Content starts

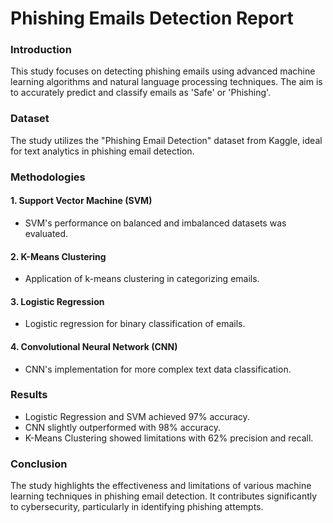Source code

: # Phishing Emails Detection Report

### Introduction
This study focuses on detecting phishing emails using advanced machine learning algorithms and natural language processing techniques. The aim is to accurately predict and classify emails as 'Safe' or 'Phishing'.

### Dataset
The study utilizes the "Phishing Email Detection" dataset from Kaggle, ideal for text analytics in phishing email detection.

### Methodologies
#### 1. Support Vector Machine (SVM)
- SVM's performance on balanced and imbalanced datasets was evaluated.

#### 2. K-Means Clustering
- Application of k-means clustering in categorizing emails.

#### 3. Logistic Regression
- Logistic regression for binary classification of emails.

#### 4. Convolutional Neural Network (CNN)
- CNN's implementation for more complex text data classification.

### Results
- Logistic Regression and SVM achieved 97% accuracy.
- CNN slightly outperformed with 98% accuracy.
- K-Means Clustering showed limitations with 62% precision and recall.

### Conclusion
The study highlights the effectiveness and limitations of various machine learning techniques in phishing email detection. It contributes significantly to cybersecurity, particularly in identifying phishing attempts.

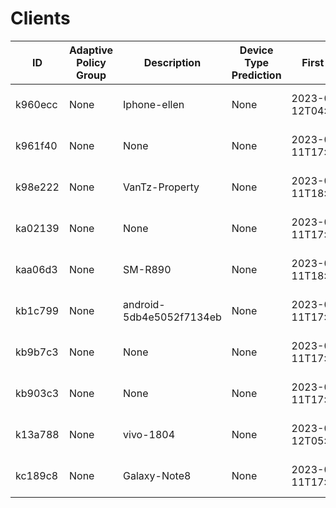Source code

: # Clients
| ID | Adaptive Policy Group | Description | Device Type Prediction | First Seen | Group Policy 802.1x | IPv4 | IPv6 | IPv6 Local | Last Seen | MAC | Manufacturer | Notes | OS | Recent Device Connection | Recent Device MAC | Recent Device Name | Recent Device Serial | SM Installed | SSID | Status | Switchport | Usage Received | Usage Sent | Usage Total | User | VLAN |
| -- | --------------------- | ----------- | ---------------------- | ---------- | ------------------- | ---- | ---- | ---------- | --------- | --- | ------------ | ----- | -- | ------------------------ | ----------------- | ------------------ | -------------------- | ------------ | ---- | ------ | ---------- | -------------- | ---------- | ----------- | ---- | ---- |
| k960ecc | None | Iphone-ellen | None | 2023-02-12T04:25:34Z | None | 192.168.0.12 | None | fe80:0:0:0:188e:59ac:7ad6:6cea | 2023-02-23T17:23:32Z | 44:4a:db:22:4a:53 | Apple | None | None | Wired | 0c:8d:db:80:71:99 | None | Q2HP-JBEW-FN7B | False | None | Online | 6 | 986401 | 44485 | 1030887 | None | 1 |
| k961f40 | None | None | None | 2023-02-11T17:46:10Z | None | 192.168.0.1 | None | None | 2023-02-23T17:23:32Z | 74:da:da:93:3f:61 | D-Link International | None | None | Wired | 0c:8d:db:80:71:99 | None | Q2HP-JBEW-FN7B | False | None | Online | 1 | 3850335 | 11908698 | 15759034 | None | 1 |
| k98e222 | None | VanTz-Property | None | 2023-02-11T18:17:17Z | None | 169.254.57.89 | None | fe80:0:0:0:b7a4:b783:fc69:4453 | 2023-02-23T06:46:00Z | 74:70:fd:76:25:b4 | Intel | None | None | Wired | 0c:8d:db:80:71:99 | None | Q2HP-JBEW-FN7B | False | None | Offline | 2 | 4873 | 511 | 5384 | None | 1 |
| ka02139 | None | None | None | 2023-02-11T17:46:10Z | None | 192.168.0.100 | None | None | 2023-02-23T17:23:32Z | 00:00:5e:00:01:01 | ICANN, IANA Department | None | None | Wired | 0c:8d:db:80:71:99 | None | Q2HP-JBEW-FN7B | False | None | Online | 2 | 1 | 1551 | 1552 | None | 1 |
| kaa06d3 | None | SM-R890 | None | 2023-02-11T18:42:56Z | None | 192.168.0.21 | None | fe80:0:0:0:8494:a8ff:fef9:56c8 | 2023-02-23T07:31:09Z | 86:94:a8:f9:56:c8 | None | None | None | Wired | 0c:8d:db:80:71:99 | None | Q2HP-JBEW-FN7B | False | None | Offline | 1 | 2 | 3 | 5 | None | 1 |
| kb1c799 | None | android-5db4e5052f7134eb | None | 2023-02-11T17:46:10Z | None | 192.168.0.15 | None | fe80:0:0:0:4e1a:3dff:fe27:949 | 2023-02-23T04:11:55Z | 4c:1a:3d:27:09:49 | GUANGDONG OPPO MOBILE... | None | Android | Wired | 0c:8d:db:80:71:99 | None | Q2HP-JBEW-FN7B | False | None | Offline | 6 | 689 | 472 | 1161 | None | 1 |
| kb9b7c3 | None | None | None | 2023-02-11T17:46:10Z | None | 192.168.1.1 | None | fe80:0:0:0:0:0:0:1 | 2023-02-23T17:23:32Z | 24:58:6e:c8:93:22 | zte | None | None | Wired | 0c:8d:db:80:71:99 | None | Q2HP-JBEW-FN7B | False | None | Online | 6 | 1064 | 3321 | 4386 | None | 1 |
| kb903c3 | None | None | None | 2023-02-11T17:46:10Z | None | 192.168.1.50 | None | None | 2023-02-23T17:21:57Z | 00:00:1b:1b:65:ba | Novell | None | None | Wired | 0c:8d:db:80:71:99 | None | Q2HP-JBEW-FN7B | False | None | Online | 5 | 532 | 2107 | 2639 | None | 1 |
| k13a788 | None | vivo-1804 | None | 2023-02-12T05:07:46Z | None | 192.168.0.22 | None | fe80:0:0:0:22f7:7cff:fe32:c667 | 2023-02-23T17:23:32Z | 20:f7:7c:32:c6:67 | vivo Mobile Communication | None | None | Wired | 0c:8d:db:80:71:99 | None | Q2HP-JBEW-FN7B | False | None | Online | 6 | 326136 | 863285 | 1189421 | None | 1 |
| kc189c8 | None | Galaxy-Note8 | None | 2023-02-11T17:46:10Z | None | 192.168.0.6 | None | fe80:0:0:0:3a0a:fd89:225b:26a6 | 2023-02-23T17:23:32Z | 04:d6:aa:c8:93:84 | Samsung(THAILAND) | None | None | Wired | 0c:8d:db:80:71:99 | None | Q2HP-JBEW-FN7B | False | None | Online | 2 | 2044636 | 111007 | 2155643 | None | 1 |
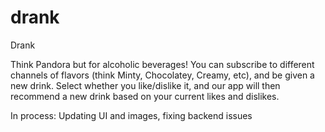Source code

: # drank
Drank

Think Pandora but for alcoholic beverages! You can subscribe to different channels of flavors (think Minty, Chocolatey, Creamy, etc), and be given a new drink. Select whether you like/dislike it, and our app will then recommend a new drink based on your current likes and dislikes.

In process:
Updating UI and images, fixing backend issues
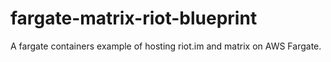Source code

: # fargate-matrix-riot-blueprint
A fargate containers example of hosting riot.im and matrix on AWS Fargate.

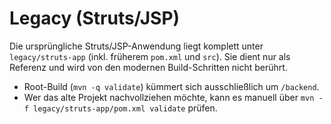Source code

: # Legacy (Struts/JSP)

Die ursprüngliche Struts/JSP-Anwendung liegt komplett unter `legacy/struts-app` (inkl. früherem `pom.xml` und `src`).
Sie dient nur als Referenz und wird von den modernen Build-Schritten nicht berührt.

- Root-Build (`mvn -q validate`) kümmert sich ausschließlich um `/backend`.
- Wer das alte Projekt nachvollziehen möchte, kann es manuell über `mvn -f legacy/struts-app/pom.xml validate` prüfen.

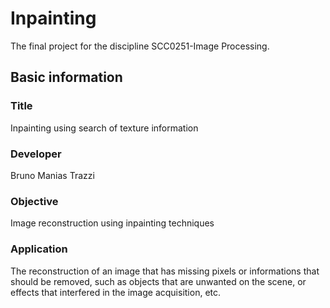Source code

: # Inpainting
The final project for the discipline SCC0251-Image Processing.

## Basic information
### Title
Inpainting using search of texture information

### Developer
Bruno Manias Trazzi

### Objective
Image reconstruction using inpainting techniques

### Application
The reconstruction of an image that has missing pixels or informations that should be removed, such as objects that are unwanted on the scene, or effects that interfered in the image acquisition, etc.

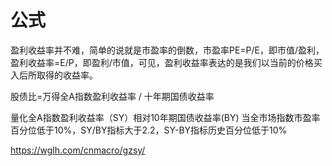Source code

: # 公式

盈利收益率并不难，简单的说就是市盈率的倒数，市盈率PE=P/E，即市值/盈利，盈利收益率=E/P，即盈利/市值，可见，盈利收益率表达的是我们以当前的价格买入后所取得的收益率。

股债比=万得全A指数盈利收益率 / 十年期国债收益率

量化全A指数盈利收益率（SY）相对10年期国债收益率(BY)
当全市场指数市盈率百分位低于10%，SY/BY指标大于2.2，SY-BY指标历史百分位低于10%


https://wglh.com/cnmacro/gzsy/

Content ends

Task goal>
Filter the entries by the string "with" and copy each matching line.

Output of the exercise>
- CNN slightly outperformed with 98% accuracy.
- K-Means Clustering showed limitations with 62% precision and recall.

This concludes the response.